Unfortunately some of the stuff was crap– late in the game when he threw two interceptions (one for a touchdown) and fumbled on a strip sack. But he played well otherwise.

He was accurate and efficient with his passes, stood tall in the pocket while taking hard shots (as he has all year), and even ran a little. (His one carry netted four yards, more than DeMarco got with two.) Even noted Bradford skeptics were talking him up, especially when he fought through a sack to avoid a safety, then hit Josh Huff for a 22-yard first down under pressure.

Of course everything returned to normal after his second half turnovers.

Really, the end of Sam Bradford’s one-year tryout for the job of Eagles QB is probably the most important thing that’s going to happen in the rest of this season. They might make the playoffs and get killed by Seattle, or not and get a better draft pick. Each has its advantages, and the difference probably won’t much matter in five years.

But the decision to sign Bradford to a long-term deal or let him go will still be affecting the Eagles in 2020. So let’s look at the situation a bit more closely.

Many people would happily be done with him today, or at least next spring. If you look at full season statistics, he’s near the bottom of the NFL, in the mid-20s in most categories. But that ignores his real progress over the year, and the serious problems this team had (especially on the offensive line) early on.

Bradford continues to trend up, though the turnovers tonight muddle the picture a bit. But he’s learning the system, finding receivers, and making some remarkable throws within it, such as his back shoulder pass to Celek for a very tough first down. He handles pressure and takes hits well, and is even starting to scramble a bit.

The available veterans on the other hand (RGIII, Kaepernick, Foles, Osweiler) are trending down, and rookies are a big risk. A very low percentage ever succeed, and there are no Mariota’s or Winston’s this year. Even the guys touted as surprise successes recently — Tyrod Taylor and Teddy Bridgewater — are getting second thoughts from writers and fans. And they were one in ten risks that paid off.

Let’s say you do guess correctly which QB in the draft to get, say Carson Wentz. He won’t be ready to lead an NFL franchise on day one coming out of North Dakota State. But if you don’t sign Bradford, your choices are him or Sanchez. It’s going to be ugly either way, and saving a few million dollars won’t really ease that pain.

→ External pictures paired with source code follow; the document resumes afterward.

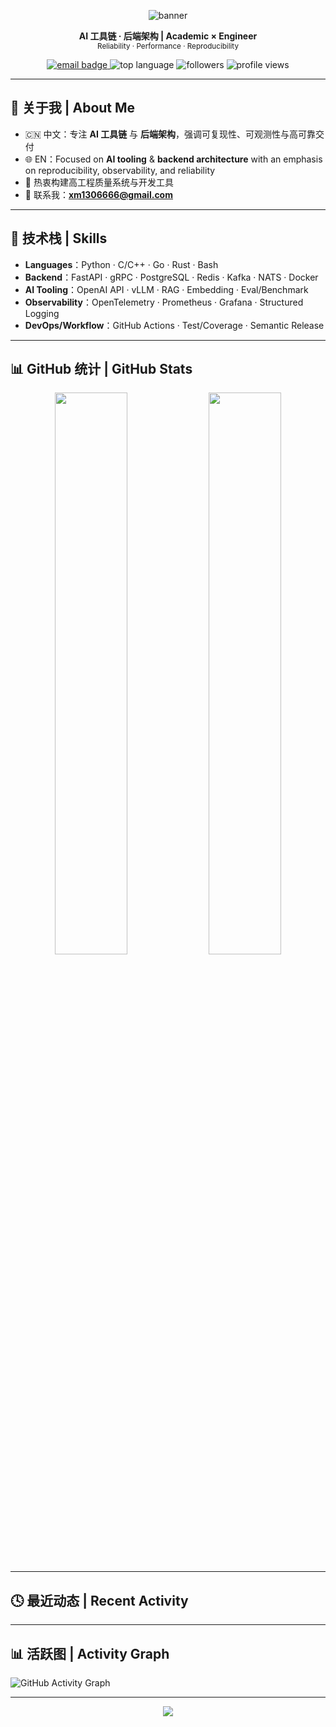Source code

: <!-- Profile README for DestinyDevL | Style: Academic × Engineer -->

<p align="center">
  <img src="https://capsule-render.vercel.app/api?type=waving&color=4b6cb7&height=200&section=header&text=DestinyDevL&fontSize=48&fontAlignY=40&animation=fadeIn" alt="banner" />
</p>

<p align="center">
  <strong>AI 工具链 · 后端架构 | Academic × Engineer</strong><br />
  <sub>Reliability · Performance · Reproducibility</sub>
</p>

<p align="center">
  <a href="mailto:xm1306666@gmail.com">
    <img src="https://img.shields.io/badge/email-xm1306666@gmail.com-blue?style=flat&logo=gmail" alt="email badge" />
  </a>
  <img src="https://img.shields.io/github/languages/top/DestinyDevL/DestinyDevL?style=flat&color=success" alt="top language" />
  <img src="https://img.shields.io/github/followers/DestinyDevL?style=flat&color=yellow" alt="followers" />
  <img src="https://komarev.com/ghpvc/?username=DestinyDevL&style=flat&color=lightgrey" alt="profile views" />
</p>

---

## 👋 关于我 | About Me

- 🇨🇳 中文：专注 **AI 工具链** 与 **后端架构**，强调可复现性、可观测性与高可靠交付  
- 🌐 EN：Focused on **AI tooling** & **backend architecture** with an emphasis on reproducibility, observability, and reliability  
- 🎯 热衷构建高工程质量系统与开发工具  
- 📧 联系我：**xm1306666@gmail.com**

---

## 🧰 技术栈 | Skills

- **Languages**：Python · C/C++ · Go · Rust · Bash  
- **Backend**：FastAPI · gRPC · PostgreSQL · Redis · Kafka · NATS · Docker  
- **AI Tooling**：OpenAI API · vLLM · RAG · Embedding · Eval/Benchmark  
- **Observability**：OpenTelemetry · Prometheus · Grafana · Structured Logging  
- **DevOps/Workflow**：GitHub Actions · Test/Coverage · Semantic Release

---

## 📊 GitHub 统计 | GitHub Stats

<p align="center">
  <img src="https://github-readme-stats.vercel.app/api?username=DestinyDevL&show_icons=true&theme=radical&hide_title=true&hide_rank=true" width="48%" />
  <img src="https://github-readme-stats.vercel.app/api/top-langs/?username=DestinyDevL&layout=compact&theme=radical&hide_title=true" width="48%" />
</p>

---

## 🕓 最近动态 | Recent Activity

<!--START_SECTION:activity-->
<!--END_SECTION:activity-->

<!--（需启用 GitHub Actions。推荐插件：[readme-activity-graph](https://github.com/Ashutosh00710/github-readme-activity-graph)）-->

---

## 📊 活跃图 | Activity Graph

![GitHub Activity Graph](https://github-readme-activity-graph.vercel.app/graph?username=DestinyDevL&theme=react-dark&area=true)

---

<p align="center">
  <img src="https://capsule-render.vercel.app/api?type=waving&color=182848&height=100&section=footer" />
</p>
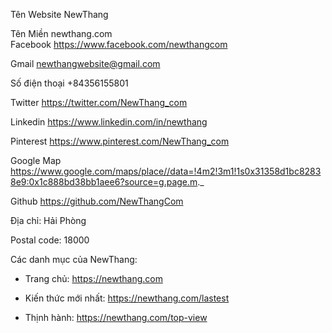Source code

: 
Tên Website 	NewThang 

Tên Miền 	newthang.com 	
Facebook 	https://www.facebook.com/newthangcom 	

Gmail 	newthangwebsite@gmail.com 

Số điện thoại 	+84356155801

Twitter 	https://twitter.com/NewThang_com 

Linkedin 	https://www.linkedin.com/in/newthang 	

Pinterest 	https://www.pinterest.com/NewThang_com 	

Google Map 	https://www.google.com/maps/place//data=!4m2!3m1!1s0x31358d1bc82838e9:0x1c888bd38bb1aee6?source=g.page.m._ 	

Github 	https://github.com/NewThangCom

Địa chỉ: Hải Phòng

Postal code: 18000

Các danh mục của NewThang:

+ Trang chủ: https://newthang.com

+ Kiến thức mới nhất: https://newthang.com/lastest

+ Thịnh hành: https://newthang.com/top-view




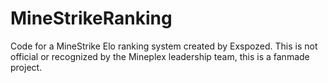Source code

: # MineStrikeRanking
Code for a MineStrike Elo ranking system created by Exspozed. This is not official or recognized by the Mineplex leadership team, this is a fanmade project.
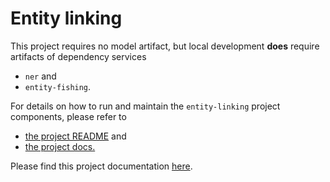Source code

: # Entity linking

This project requires no model artifact, but local development **does** require artifacts of
dependency services
- `ner` and
- `entity-fishing`.

For details on how to run and maintain the `entity-linking` project components, please refer to
- [the project README](../README.md) and
- [the project docs.](../../docs/)

Please find this project documentation [here](https://onclusive.atlassian.net/l/cp/eEDCtrZm).
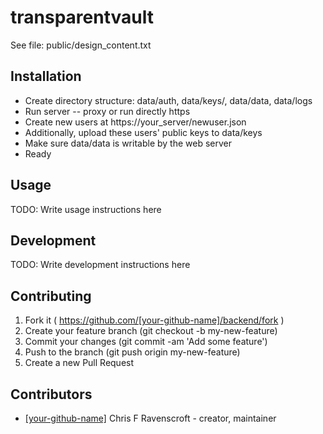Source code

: # transparentvault

See file: public/design_content.txt

## Installation

* Create directory structure: data/auth, data/keys/, data/data, data/logs
* Run server -- proxy or run directly https
* Create new users at https://your_server/newuser.json
* Additionally, upload these users' public keys to data/keys
* Make sure data/data is writable by the web server
* Ready

## Usage



TODO: Write usage instructions here

## Development

TODO: Write development instructions here

## Contributing

1. Fork it ( https://github.com/[your-github-name]/backend/fork )
2. Create your feature branch (git checkout -b my-new-feature)
3. Commit your changes (git commit -am 'Add some feature')
4. Push to the branch (git push origin my-new-feature)
5. Create a new Pull Request

## Contributors

- [[your-github-name]](https://github.com/[your-github-name]) Chris F Ravenscroft - creator, maintainer

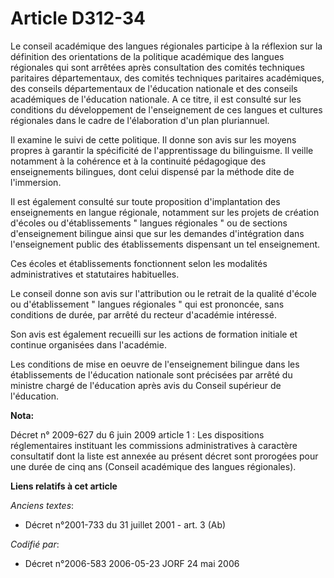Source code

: # Article D312-34

Le conseil académique des langues régionales participe à la réflexion sur la définition des orientations de la politique
académique des langues régionales qui sont arrêtées après consultation des comités techniques paritaires départementaux, des
comités techniques paritaires académiques, des conseils départementaux de l'éducation nationale et des conseils académiques
de l'éducation nationale. A ce titre, il est consulté sur les conditions du développement de l'enseignement de ces langues et
cultures régionales dans le cadre de l'élaboration d'un plan pluriannuel.

Il examine le suivi de cette politique. Il donne son avis sur les moyens propres à garantir la spécificité de l'apprentissage
du bilinguisme. Il veille notamment à la cohérence et à la continuité pédagogique des enseignements bilingues, dont celui
dispensé par la méthode dite de l'immersion.

Il est également consulté sur toute proposition d'implantation des enseignements en langue régionale, notamment sur les
projets de création d'écoles ou d'établissements " langues régionales " ou de sections d'enseignement bilingue ainsi que sur
les demandes d'intégration dans l'enseignement public des établissements dispensant un tel enseignement.

Ces écoles et établissements fonctionnent selon les modalités administratives et statutaires habituelles.

Le conseil donne son avis sur l'attribution ou le retrait de la qualité d'école ou d'établissement " langues régionales " qui
est prononcée, sans conditions de durée, par arrêté du recteur d'académie intéressé.

Son avis est également recueilli sur les actions de formation initiale et continue organisées dans l'académie.

Les conditions de mise en oeuvre de l'enseignement bilingue dans les établissements de l'éducation nationale sont précisées
par arrêté du ministre chargé de l'éducation après avis du Conseil supérieur de l'éducation.

**Nota:**

Décret n° 2009-627 du 6 juin 2009 article 1 : Les dispositions réglementaires instituant les commissions administratives à
caractère consultatif dont la liste est annexée au présent décret sont prorogées pour une durée de cinq ans (Conseil
académique des langues régionales).

**Liens relatifs à cet article**

_Anciens textes_:

  - Décret n°2001-733 du 31 juillet 2001 - art. 3 (Ab)

_Codifié par_:

  - Décret n°2006-583 2006-05-23 JORF 24 mai 2006
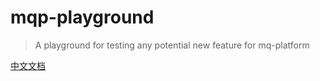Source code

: # mqp-playground

> A playground for testing any potential new feature for mq-platform


[中文文档](./README-zh.md)
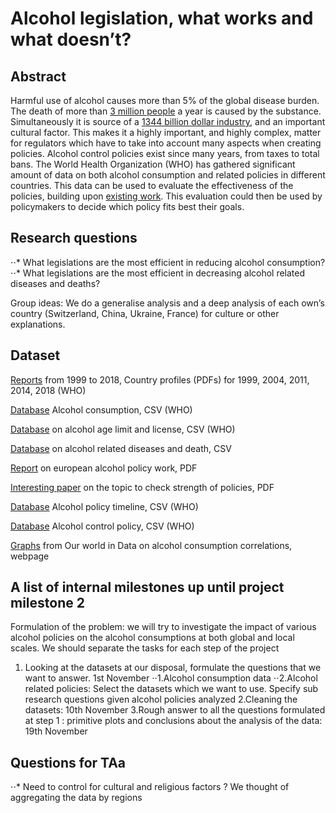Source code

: # Alcohol legislation, what works and what doesn’t?

## Abstract
Harmful use of alcohol causes more than 5% of the global disease burden. The death of more than [3 million people](https://www.who.int/news-room/detail/21-09-2018-harmful-use-of-alcohol-kills-more-than-3-million-people-each-year--most-of-them-men) a year is caused by the substance. Simultaneously it is source of a [1344 billion dollar industry](https://www.statista.com/statistics/696641/market-value-alcoholic-beverages-worldwide/), and an important cultural factor. This makes it a highly important, and highly complex, matter for regulators which have to take into account many aspects when creating policies.
Alcohol control policies exist since many years, from taxes to total bans. The World Health Organization (WHO) has gathered significant amount of data on both alcohol consumption and related policies in different countries. This data can be used to evaluate the effectiveness of the policies, building upon [existing work](https://www.ncbi.nlm.nih.gov/pmc/articles/PMC1876414/). This evaluation could then be used by policymakers to decide which policy fits best their goals.

## Research questions
⋅⋅* What legislations are the most efficient in reducing alcohol consumption?
⋅⋅* What legislations are the most efficient in decreasing alcohol related diseases and deaths?

Group ideas: We do a generalise analysis and a deep analysis of each own’s country (Switzerland, China, Ukraine, France) for culture or other explanations.


## Dataset
[Reports]( https://www.who.int/substance_abuse/publications/alcohol/en/) from 1999 to 2018, Country profiles (PDFs) for 1999, 2004, 2011, 2014, 2018 (WHO)

[Database](https://gateway.euro.who.int/en/indicators/hfa_426-3050-pure-alcohol-consumption-litres-per-capita-age-15plus/) Alcohol consumption, CSV (WHO)

[Database](https://www.who.int/gho/alcohol/policies/en/) on alcohol age limit and license, CSV (WHO)

[Database](https://www.who.int/gho/alcohol/harms_consequences/en/) on alcohol related diseases and death, CSV

[Report](https://www.eurocare.org/media/GENERAL/docs/reports/2016europeanreportonalcoholpolicy.pdf) on european alcohol policy work, PDF

[Interesting paper](https://www.ncbi.nlm.nih.gov/pmc/articles/PMC1876414/) on the topic to check strength of policies, PDF

[Database](http://apps.who.int/gho/data/node.alc.region-AFR?lang=en&showonly=region-AFR) Alcohol policy timeline, CSV (WHO)

[Database](http://apps.who.int/gho/data/node.alc.region-AFR?lang=en&showonly=region-AFR)  Alcohol control policy, CSV (WHO)

[Graphs](https://ourworldindata.org/alcohol-consumption) from Our world in Data on alcohol consumption correlations, webpage


## A list of internal milestones up until project milestone 2
Formulation of the problem: we will try to investigate the impact of various alcohol policies on the alcohol consumptions at both global and local scales.
We should separate the tasks for each step of the project
1. Looking at the datasets at our disposal, formulate the questions that we want to answer. 1st November
⋅⋅1.Alcohol consumption data
⋅⋅2.Alcohol related policies: Select the datasets which we want to use. Specify sub research questions given alcohol policies analyzed
2.Cleaning the datasets: 10th November
3.Rough answer to all the questions formulated at step 1 : primitive plots and conclusions about the analysis of the data: 19th November


## Questions for TAa
⋅⋅* Need to control for cultural and religious factors ? We thought of aggregating the data by regions
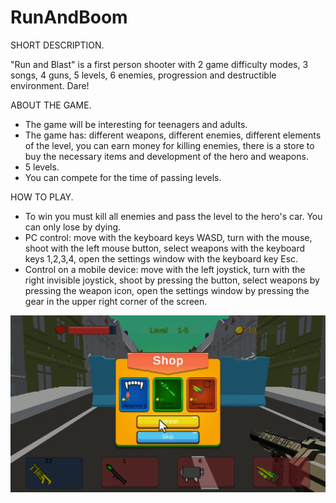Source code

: # RunAndBoom


SHORT DESCRIPTION.

"Run and Blast" is a first person shooter with 2 game difficulty modes, 3 songs, 4 guns, 5 levels, 6 enemies, progression and destructible environment. Dare!


ABOUT THE GAME.
- The game will be interesting for teenagers and adults.
- The game has: different weapons, different enemies, different elements of the level, you can earn money for killing enemies, there is a store to buy the necessary items and development of the hero and weapons.
- 5 levels.
- You can compete for the time of passing levels.


HOW TO PLAY.
- To win you must kill all enemies and pass the level to the hero's car. You can only lose by dying.
- PC control: move with the keyboard keys WASD, turn with the mouse, shoot with the left mouse button, select weapons with the keyboard keys 1,2,3,4, open the settings window with the keyboard key Esc.
- Control on a mobile device: move with the left joystick, turn with the right invisible joystick, shoot by pressing the button, select weapons by pressing the weapon icon, open the settings window by pressing the gear in the upper right corner of the screen.


![alt text](https://github.com/StasonicK/RunAndBoom/blob/develop/1ShopEn.PNG?raw=true)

As long as Bradford continues to improve, I think the Eagles need to stick with him (and also draft a later round longshot QB or two). Sam still has considerable upside; before Adrian Peterson’s great recovery, it was just assumed that any football player with an ACL tear wouldn’t be fully healed until his second year back.

I would still call Sam unproven at best, but if the team can sign him to a multi-year contact, perhaps giving a relatively high $20 million or so per year in return for being able to cut him at no cost after two years, then he works either way. He runs the team well as long as he continues to improve, while the coaches develop the rookie and get him up to speed.